■ Aim of the task:
What is needed is a faithful copy of all the records.

══════

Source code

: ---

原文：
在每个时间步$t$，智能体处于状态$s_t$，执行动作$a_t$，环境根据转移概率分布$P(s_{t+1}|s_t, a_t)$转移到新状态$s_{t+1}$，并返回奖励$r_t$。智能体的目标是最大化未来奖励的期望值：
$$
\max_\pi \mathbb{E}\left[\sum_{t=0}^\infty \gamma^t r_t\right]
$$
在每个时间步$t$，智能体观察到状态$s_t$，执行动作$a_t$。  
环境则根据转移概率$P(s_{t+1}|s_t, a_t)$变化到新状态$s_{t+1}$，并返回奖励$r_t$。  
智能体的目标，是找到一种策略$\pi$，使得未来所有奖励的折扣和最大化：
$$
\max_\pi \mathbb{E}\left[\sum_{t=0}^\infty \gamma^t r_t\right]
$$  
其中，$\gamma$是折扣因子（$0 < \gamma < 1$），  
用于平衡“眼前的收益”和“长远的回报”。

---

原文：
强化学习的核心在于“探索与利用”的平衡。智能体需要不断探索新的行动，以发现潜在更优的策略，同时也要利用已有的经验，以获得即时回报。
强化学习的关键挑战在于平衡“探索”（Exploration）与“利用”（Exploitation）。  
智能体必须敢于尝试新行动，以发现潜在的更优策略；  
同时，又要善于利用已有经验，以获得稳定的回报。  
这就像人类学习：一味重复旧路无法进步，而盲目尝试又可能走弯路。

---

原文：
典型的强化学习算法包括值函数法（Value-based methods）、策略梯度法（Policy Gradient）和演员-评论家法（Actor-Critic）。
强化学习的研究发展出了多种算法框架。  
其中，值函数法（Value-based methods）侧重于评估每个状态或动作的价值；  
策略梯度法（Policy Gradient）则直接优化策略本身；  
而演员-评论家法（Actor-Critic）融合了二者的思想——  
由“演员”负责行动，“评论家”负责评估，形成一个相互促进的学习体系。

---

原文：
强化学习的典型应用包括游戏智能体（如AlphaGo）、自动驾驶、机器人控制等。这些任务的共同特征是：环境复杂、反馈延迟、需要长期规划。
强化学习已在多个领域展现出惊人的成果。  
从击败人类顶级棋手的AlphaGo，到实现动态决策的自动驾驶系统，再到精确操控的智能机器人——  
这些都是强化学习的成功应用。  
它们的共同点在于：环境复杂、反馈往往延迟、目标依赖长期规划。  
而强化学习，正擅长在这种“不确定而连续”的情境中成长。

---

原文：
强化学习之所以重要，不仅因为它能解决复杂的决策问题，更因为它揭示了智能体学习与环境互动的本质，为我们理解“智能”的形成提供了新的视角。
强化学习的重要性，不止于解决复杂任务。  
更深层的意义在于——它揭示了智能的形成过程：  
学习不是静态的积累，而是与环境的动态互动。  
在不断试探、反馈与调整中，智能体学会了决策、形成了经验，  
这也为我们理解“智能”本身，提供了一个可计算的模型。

══════

■ Answer to this task:
Source code

: ---

原文：
在每个时间步$t$，智能体处于状态$s_t$，执行动作$a_t$，环境根据转移概率分布$P(s_{t+1}|s_t, a_t)$转移到新状态$s_{t+1}$，并返回奖励$r_t$。智能体的目标是最大化未来奖励的期望值：
$$
\max_\pi \mathbb{E}\left[\sum_{t=0}^\infty \gamma^t r_t\right]
$$
在每个时间步$t$，智能体观察到状态$s_t$，执行动作$a_t$。  
环境则根据转移概率$P(s_{t+1}|s_t, a_t)$变化到新状态$s_{t+1}$，并返回奖励$r_t$。  
智能体的目标，是找到一种策略$\pi$，使得未来所有奖励的折扣和最大化：
$$
\max_\pi \mathbb{E}\left[\sum_{t=0}^\infty \gamma^t r_t\right]
$$  
其中，$\gamma$是折扣因子（$0 < \gamma < 1$），  
用于平衡“眼前的收益”和“长远的回报”。

---

原文：
强化学习的核心在于“探索与利用”的平衡。智能体需要不断探索新的行动，以发现潜在更优的策略，同时也要利用已有的经验，以获得即时回报。
强化学习的关键挑战在于平衡“探索”（Exploration）与“利用”（Exploitation）。  
智能体必须敢于尝试新行动，以发现潜在的更优策略；  
同时，又要善于利用已有经验，以获得稳定的回报。  
这就像人类学习：一味重复旧路无法进步，而盲目尝试又可能走弯路。

---

原文：
典型的强化学习算法包括值函数法（Value-based methods）、策略梯度法（Policy Gradient）和演员-评论家法（Actor-Critic）。
强化学习的研究发展出了多种算法框架。  
其中，值函数法（Value-based methods）侧重于评估每个状态或动作的价值；  
策略梯度法（Policy Gradient）则直接优化策略本身；  
而演员-评论家法（Actor-Critic）融合了二者的思想——  
由“演员”负责行动，“评论家”负责评估，形成一个相互促进的学习体系。

---

原文：
强化学习的典型应用包括游戏智能体（如AlphaGo）、自动驾驶、机器人控制等。这些任务的共同特征是：环境复杂、反馈延迟、需要长期规划。
强化学习已在多个领域展现出惊人的成果。  
从击败人类顶级棋手的AlphaGo，到实现动态决策的自动驾驶系统，再到精确操控的智能机器人——  
这些都是强化学习的成功应用。  
它们的共同点在于：环境复杂、反馈往往延迟、目标依赖长期规划。  
而强化学习，正擅长在这种“不确定而连续”的情境中成长。

---

原文：
强化学习之所以重要，不仅因为它能解决复杂的决策问题，更因为它揭示了智能体学习与环境互动的本质，为我们理解“智能”的形成提供了新的视角。
强化学习的重要性，不止于解决复杂任务。  
更深层的意义在于——它揭示了智能的形成过程：  
学习不是静态的积累，而是与环境的动态互动。  
在不断试探、反馈与调整中，智能体学会了决策、形成了经验，  
这也为我们理解“智能”本身，提供了一个可计算的模型。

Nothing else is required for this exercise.